━━━ Exercise input
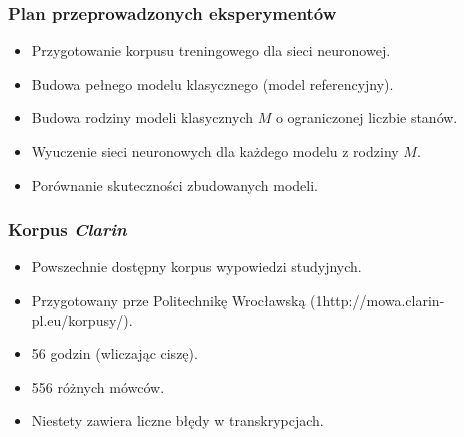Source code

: \documentclass[mathserif, serif]{beamer}
\begin{document}
\begin{frame}
\begin{figure}
{
		}
	\end{figure}
		
	\end{frame}	

	\begin{frame}
		\frametitle{Plan przeprowadzonych eksperymentów}
		
		\begin{itemize}
			\item Przygotowanie korpusu treningowego dla sieci neuronowej.
			\item Budowa pełnego modelu klasycznego (model referencyjny).
			\item Budowa rodziny modeli klasycznych $M$ o ograniczonej liczbie stanów.
			\item Wyuczenie sieci neuronowych dla każdego modelu z rodziny $M$.
			\item Porównanie skuteczności zbudowanych modeli.
		\end{itemize}
	
	\end{frame}

	\begin{frame}
		\frametitle{Korpus \textit{Clarin}}
		
		\begin{itemize}
			\item Powszechnie dostępny korpus wypowiedzi studyjnych.
			\item Przygotowany prze Politechnikę Wrocławską (1http://mowa.clarin-pl.eu/korpusy/).
			\item 56 godzin (wliczając ciszę).
			\item 556 różnych mówców.
			\item Niestety zawiera liczne błędy w transkrypcjach.
		\end{itemize}
		
	\end{frame}
\end{document}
━━━━━━
◆ Activity: Leaving pictures aside, write out each record above exactly as given.

◆ Solution to the exercise:
Source code

: \documentclass[mathserif, serif]{beamer}
\begin{document}
\begin{frame}
\begin{figure}
{
		}
	\end{figure}
		
	\end{frame}	

	\begin{frame}
		\frametitle{Plan przeprowadzonych eksperymentów}
		
		\begin{itemize}
			\item Przygotowanie korpusu treningowego dla sieci neuronowej.
			\item Budowa pełnego modelu klasycznego (model referencyjny).
			\item Budowa rodziny modeli klasycznych $M$ o ograniczonej liczbie stanów.
			\item Wyuczenie sieci neuronowych dla każdego modelu z rodziny $M$.
			\item Porównanie skuteczności zbudowanych modeli.
		\end{itemize}
	
	\end{frame}

	\begin{frame}
		\frametitle{Korpus \textit{Clarin}}
		
		\begin{itemize}
			\item Powszechnie dostępny korpus wypowiedzi studyjnych.
			\item Przygotowany prze Politechnikę Wrocławską (1http://mowa.clarin-pl.eu/korpusy/).
			\item 56 godzin (wliczając ciszę).
			\item 556 różnych mówców.
			\item Niestety zawiera liczne błędy w transkrypcjach.
		\end{itemize}
		
	\end{frame}
\end{document}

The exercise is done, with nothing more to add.